Aussie Bears at Odds With Rate Traders as Kiwi Parity Loomsby
Slide contrasts with bets N.Z. cash rate premium to shrink
Nomura, ANZ advising clients to buy Aussie versus kiwi
It looks like one of them has to be wrong. As Australian dollar bears bash the currency towards a record low of parity against its New Zealand counterpart, swaps traders are betting the interest-rate premium for the kiwi over the Aussie will shrink.
The Reserve Bank of New Zealand is seen as likely to cut its cash rate more aggressively than the Australian central bank in money markets that are pricing in a 44 basis point premium in the next six months, down from 50 now. At the start of this year, traders had seen the gap expanding to 72 basis points within 12 months. Yet, the Aussie has fallen more than 3 percent this year, prompting Nomura Holdings Inc. to predict a reversal.
“There appears to be an unusual divergence between Australian and New Zealand short-end interest rates and the Aussie-kiwi cross,” said Andrew Ticehurst, a strategist at Nomura in Sydney, “We believe the currency cross is too low, and this is one of our preferred foreign-exchange trade ideas over the balance of the year.” Nomura is advising clients to buy the Aussie versus the kiwi.
The two currencies have never converged since they were freely floated in the mid-1980s. They came close in April last year when the Aussie fell below NZ$1.01, only for the Australian dollar to rebound to a nearly 20-month high by June 2015. The kiwi is flirting with parity once again -- touching a more than one-year peak of NZ$1.0238 per Aussie on Sept. 14 amid rising dairy prices, surging immigration and stronger economic data.

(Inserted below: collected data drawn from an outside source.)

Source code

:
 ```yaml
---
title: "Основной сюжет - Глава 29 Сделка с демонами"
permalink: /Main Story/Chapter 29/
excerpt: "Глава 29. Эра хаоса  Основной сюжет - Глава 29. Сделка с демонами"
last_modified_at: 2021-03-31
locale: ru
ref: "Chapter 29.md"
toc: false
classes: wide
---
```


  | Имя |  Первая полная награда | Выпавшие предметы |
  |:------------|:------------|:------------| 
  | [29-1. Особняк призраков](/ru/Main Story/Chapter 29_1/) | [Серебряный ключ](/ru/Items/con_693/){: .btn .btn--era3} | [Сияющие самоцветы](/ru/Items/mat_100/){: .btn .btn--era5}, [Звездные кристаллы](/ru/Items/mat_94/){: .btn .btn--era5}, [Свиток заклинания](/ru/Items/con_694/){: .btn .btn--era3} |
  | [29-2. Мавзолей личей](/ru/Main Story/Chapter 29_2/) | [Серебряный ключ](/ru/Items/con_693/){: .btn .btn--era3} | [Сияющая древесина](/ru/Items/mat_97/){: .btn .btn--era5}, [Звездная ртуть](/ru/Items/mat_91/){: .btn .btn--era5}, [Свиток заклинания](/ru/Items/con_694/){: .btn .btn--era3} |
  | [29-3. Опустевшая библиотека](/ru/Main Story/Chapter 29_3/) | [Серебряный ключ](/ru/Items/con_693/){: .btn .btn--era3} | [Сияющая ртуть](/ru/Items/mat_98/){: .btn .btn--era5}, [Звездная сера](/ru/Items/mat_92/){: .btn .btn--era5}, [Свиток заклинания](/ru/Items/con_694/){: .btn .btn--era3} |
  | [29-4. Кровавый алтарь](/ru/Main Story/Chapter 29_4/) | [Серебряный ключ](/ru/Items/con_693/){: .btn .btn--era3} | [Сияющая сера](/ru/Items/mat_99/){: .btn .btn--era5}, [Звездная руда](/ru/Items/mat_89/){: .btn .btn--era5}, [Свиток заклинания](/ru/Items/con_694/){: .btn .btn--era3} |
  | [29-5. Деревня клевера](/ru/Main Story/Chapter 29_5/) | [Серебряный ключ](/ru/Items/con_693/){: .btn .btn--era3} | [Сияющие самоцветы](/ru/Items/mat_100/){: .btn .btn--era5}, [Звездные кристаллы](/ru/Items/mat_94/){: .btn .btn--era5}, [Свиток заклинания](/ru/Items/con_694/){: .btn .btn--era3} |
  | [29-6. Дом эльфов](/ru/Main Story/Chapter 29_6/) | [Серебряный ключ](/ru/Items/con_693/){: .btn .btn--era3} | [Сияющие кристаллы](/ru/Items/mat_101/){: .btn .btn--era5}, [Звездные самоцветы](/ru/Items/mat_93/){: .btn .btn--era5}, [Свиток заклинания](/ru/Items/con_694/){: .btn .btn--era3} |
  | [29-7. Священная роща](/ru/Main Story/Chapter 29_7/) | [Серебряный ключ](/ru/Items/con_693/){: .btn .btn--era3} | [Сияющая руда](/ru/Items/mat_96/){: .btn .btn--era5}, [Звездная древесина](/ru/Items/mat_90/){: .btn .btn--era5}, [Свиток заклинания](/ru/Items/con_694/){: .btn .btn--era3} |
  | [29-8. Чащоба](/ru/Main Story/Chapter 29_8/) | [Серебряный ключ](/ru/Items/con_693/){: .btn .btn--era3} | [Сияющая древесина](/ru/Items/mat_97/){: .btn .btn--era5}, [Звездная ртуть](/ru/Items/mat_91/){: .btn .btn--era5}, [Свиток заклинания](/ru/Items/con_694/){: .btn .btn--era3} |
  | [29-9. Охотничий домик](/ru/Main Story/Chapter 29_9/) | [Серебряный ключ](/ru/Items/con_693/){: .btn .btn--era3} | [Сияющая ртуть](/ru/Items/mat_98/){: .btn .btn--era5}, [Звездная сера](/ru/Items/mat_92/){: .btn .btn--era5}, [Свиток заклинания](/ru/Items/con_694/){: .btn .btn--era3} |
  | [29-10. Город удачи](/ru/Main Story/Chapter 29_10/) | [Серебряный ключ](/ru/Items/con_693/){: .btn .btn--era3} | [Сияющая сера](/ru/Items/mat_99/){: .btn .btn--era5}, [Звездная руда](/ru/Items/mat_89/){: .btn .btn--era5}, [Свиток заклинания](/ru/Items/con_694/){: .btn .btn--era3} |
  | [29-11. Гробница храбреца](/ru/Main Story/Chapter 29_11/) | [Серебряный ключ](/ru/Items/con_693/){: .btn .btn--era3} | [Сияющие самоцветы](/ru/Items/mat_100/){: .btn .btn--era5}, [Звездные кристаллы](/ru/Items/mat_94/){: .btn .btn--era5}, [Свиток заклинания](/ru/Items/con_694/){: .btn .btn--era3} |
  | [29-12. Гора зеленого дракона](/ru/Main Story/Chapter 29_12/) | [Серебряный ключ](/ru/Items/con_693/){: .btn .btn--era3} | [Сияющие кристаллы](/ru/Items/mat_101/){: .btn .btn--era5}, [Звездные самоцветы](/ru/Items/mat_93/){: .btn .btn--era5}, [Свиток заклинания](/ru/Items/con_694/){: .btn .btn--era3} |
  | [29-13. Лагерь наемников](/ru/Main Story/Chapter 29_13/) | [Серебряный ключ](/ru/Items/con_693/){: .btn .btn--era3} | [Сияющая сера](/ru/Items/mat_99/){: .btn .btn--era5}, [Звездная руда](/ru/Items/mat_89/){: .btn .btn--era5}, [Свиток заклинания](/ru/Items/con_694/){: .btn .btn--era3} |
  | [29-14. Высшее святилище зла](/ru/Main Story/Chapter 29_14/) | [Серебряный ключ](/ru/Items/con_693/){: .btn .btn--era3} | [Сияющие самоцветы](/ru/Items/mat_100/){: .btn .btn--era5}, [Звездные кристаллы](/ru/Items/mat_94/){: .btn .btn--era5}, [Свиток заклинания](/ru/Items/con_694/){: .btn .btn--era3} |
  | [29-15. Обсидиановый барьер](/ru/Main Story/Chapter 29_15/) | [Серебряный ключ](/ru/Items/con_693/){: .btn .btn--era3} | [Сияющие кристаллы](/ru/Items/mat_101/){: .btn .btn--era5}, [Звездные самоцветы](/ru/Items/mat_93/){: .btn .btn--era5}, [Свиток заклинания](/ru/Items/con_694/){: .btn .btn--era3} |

The Aussie fell 0.2 percent to NZ$1.0312 as of 12:21 p.m. in Sydney on Tuesday.
New Zealand’s economy, among the strongest in the developed world, expanded 3.6 percent in the second quarter from a year earlier. That’s the fastest annual pace in two years as construction boomed and manufacturing revived. Whole milk powder prices have rebounded 75 percent from a more than a decade low touched last year, according Fonterra GlobalDairyTrade auction data. While Australia’s economy expanded 3.3 percent in the second quarter, the fastest annual pace in four years, it has struggled to generate the sort of job or wage gains seen across the Tasman Sea.
The factors that have spurred the kiwi have given it a “relative image upgrade,” though their ability to boost the kiwi further are limited, said Daniel Been, Sydney-based head of foreign-exchange research at Australia & New Zealand Banking Group Ltd.
“We think we are at levels that present value, and continue to recommend that corporates or investors with a medium-term horizon begin to accumulate the Aussie,” he said. “However, on a tactical basis we are not ready to become outright bullish on a spot basis. Sentiment looks to be one of the primary drivers of the cross and while that is the case, overshoots are still possible.”
Swaps are pricing in an even chance that the RBNZ will reduce its benchmark by the end of the year, while the probability of a RBA cut in the same period stands at 26 percent, according data compiled by Bloomberg.
“The RBNZ has explicitly signaled another cut while the Reserve Bank of Australia hasn’t and as a result markets are pricing in a certain chance of a New Zealand rate reduction by early 2017, and for Australia it is under half,” said Imre Speizer, a market strategist at Westpac Banking Corp. in Wellington. “If both these expectations play out then the Aussie-kiwi cross should rise. However, in the near term there remains some uncertainty about these events and that, along with the continuing run of good economic news in New Zealand will keep downward pressure on the cross.”